Required Minimum Distribution (RMD) is the amount that Traditional, SEP and SIMPLE IRA owners and qualified plan participants must begin distributing from their retirement accounts by April 1 following the year they reach age 70½. RMD amounts must then be distributed each subsequent year.
Roth IRA is an individual retirement plan that bears many similarities to the traditional IRA, but contributions are not tax deductible and qualified distributions are tax free. Distributions, including accumulated earnings, may be made tax-free if the account has been held at least 5 years and the individual is at least 59½, or if any of the IRS exceptions apply. Similar to other retirement plan accounts, non-qualified distributions from a Roth IRA may be subject to a penalty upon withdrawal.
Simplified Employee Pension (SEP) IRA is a retirement plan that an employer or self-employed individuals can establish. The employer is allowed a tax deduction for contributions made to the SEP plan and makes contributions to each eligible employee's SEP IRA on a discretionary basis.
SAR-SEP Plan A SAR-SEP is a salary reduction SEP that had to be established before January 1, 1997. Employees may contribute the same amounts as with a 401(k). There are no matching contributions. Half of all eligible employees must participate. No more than 25 employees may be eligible.
SIMPLE IRA is a retirement plan that can be used by most small businesses with 100 or fewer employees. SIMPLE stands for "Savings Investment Match Plan for Employees"; IRA stands for "individual retirement account." Employers can choose to make a mandatory 2% retirement account contribution to all employees or an optional matching contribution of up to 3%. Employees can contribute a maximum of $12,000 annually in 2013; the maximum is increased periodically to account for inflation.
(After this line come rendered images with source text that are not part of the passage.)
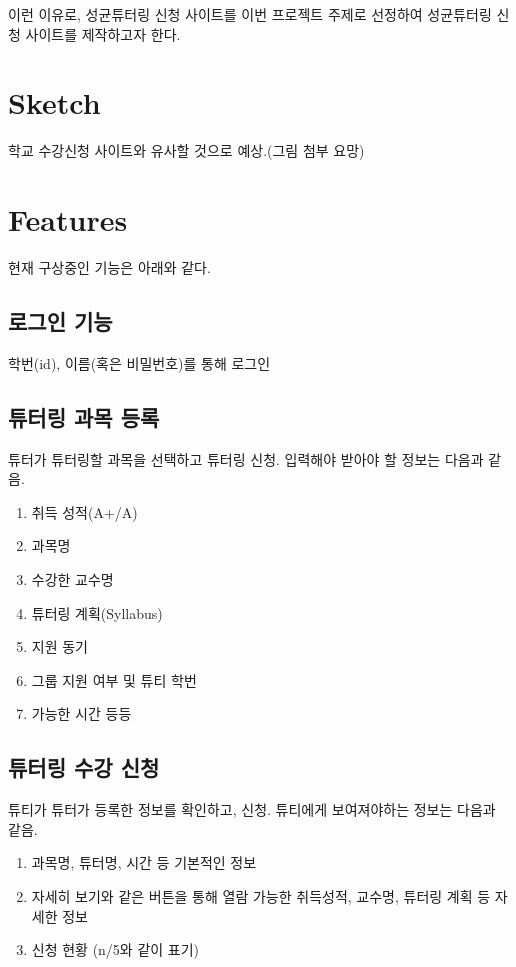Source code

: \documentclass{lxaiproposal}
\begin{document}
이런 이유로, 성균튜터링 신청 사이트를 이번 프로젝트 주제로 선정하여 성균튜터링 신청 사이트를 제작하고자 한다.

\section{Sketch}
\vspace*{-3mm}
학교 수강신청 사이트와 유사할 것으로 예상.(그림 첨부 요망)

\section{Features}
\vspace*{-3mm}

현재 구상중인 기능은 아래와 같다.
\subsection{로그인 기능}
학번(id), 이름(혹은 비밀번호)를 통해 로그인

\subsection{튜터링 과목 등록}
튜터가 튜터링할 과목을 선택하고 튜터링 신청.
입력해야 받아야 할 정보는 다음과 같음.
\begin{enumerate}
    \item 취득 성적(A+/A)
    \item 과목명
    \item 수강한 교수명
    \item 튜터링 계획(Syllabus)
    \item 지원 동기
    \item 그룹 지원 여부 및 튜티 학번
    \item 가능한 시간 등등
\end{enumerate}

\subsection{튜터링 수강 신청}
튜티가 튜터가 등록한 정보를 확인하고, 신청.
튜티에게 보여져야하는 정보는 다음과 같음.
\begin{enumerate}
    \item 과목명, 튜터명, 시간 등 기본적인 정보
    \item 자세히 보기와 같은 버튼을 통해 열람 가능한 취득성적, 교수명, 튜터링 계획 등 자세한 정보
    \item 신청 현황 (n/5와 같이 표기)
\end{enumerate}
\end{document}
401(k) Plan is a qualified plan established by employers to which eligible employees may make salary deferral (salary reduction) contributions on a post-tax and/or pretax basis. Employers offering a 401(k) plan may make matching or non-elective contributions to the plan on behalf of eligible employees and may also add a profit-sharing feature to the plan. Earnings accrue on a tax-deferred basis.